Pick out all lines of the entries that include the word "images" and copy them.

Dataset records
- - -

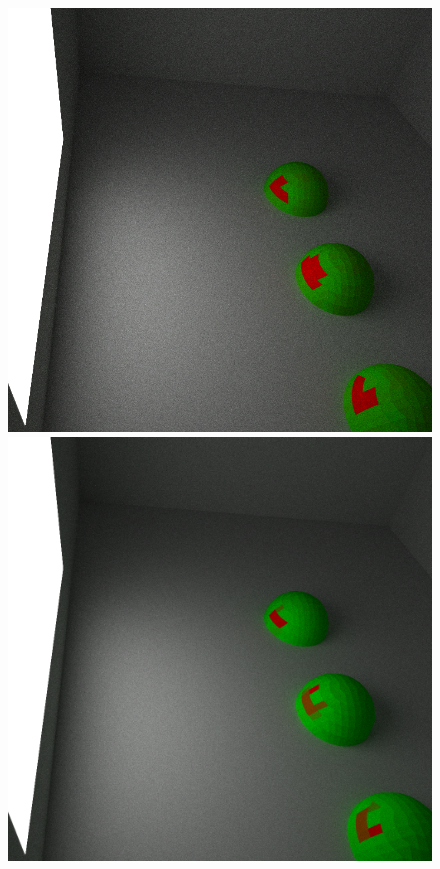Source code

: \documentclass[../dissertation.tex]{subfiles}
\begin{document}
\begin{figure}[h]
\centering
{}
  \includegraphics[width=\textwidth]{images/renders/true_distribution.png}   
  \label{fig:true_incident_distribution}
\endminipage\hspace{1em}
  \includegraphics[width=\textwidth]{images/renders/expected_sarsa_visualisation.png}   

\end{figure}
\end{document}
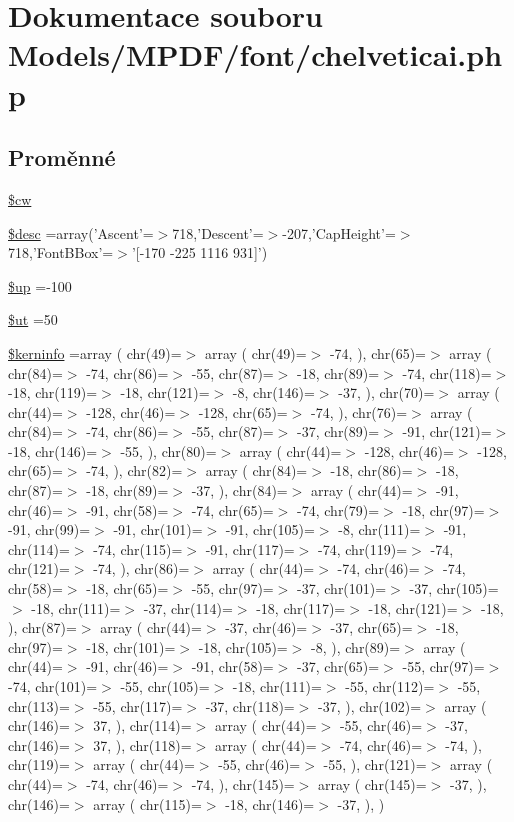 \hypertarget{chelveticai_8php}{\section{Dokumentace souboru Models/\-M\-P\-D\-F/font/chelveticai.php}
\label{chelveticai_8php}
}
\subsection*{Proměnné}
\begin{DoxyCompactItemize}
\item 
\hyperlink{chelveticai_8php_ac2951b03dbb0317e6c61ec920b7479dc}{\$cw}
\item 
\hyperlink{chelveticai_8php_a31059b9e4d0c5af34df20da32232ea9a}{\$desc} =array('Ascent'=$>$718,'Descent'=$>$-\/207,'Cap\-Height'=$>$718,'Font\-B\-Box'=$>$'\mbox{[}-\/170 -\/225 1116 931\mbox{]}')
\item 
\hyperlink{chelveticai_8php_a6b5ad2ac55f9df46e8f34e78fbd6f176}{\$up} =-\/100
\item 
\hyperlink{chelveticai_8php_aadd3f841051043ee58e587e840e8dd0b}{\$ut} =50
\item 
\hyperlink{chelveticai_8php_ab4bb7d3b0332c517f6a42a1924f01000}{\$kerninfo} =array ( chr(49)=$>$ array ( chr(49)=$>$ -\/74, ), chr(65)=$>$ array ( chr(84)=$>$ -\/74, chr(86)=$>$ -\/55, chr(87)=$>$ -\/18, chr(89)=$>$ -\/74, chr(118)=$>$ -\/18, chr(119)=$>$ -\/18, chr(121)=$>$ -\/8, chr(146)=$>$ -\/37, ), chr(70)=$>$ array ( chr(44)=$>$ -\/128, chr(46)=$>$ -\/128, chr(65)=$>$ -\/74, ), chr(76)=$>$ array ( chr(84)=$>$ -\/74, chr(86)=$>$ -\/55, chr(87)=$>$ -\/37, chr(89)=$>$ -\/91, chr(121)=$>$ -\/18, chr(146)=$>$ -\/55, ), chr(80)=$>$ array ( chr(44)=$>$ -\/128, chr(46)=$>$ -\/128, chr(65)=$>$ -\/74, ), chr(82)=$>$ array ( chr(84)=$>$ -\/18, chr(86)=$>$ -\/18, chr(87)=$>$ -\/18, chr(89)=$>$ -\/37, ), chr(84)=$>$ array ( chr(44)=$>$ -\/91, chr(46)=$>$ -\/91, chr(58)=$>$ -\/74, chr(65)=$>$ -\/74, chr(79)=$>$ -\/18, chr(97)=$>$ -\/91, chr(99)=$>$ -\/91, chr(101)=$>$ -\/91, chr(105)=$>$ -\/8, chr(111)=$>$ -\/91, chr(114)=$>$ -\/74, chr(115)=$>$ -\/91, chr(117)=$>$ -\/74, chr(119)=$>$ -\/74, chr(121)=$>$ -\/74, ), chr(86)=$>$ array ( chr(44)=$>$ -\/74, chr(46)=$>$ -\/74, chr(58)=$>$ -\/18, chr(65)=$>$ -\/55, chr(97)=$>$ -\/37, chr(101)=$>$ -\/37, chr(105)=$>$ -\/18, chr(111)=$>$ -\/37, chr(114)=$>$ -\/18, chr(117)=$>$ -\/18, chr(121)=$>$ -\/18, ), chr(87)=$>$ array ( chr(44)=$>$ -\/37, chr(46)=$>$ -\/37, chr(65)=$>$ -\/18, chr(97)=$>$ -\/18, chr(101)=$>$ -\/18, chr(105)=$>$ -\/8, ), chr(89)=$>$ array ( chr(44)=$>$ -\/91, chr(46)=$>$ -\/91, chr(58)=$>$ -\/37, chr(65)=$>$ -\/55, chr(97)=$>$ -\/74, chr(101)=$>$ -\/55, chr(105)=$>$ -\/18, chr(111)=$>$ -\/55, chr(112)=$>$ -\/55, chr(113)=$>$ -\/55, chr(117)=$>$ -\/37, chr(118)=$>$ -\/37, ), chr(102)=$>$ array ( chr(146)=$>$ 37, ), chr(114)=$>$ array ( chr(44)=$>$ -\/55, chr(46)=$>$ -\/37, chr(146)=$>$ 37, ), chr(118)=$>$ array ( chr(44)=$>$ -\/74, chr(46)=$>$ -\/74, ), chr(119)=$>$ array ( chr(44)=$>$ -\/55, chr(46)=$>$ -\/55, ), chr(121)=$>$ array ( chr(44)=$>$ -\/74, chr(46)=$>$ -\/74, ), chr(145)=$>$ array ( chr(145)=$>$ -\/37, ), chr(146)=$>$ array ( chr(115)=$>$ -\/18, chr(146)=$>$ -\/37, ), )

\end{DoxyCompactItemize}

- - -

> [ANSWER FOR THE TASK]
  \includegraphics[width=\textwidth]{images/renders/true_distribution.png}   
  \includegraphics[width=\textwidth]{images/renders/expected_sarsa_visualisation.png}   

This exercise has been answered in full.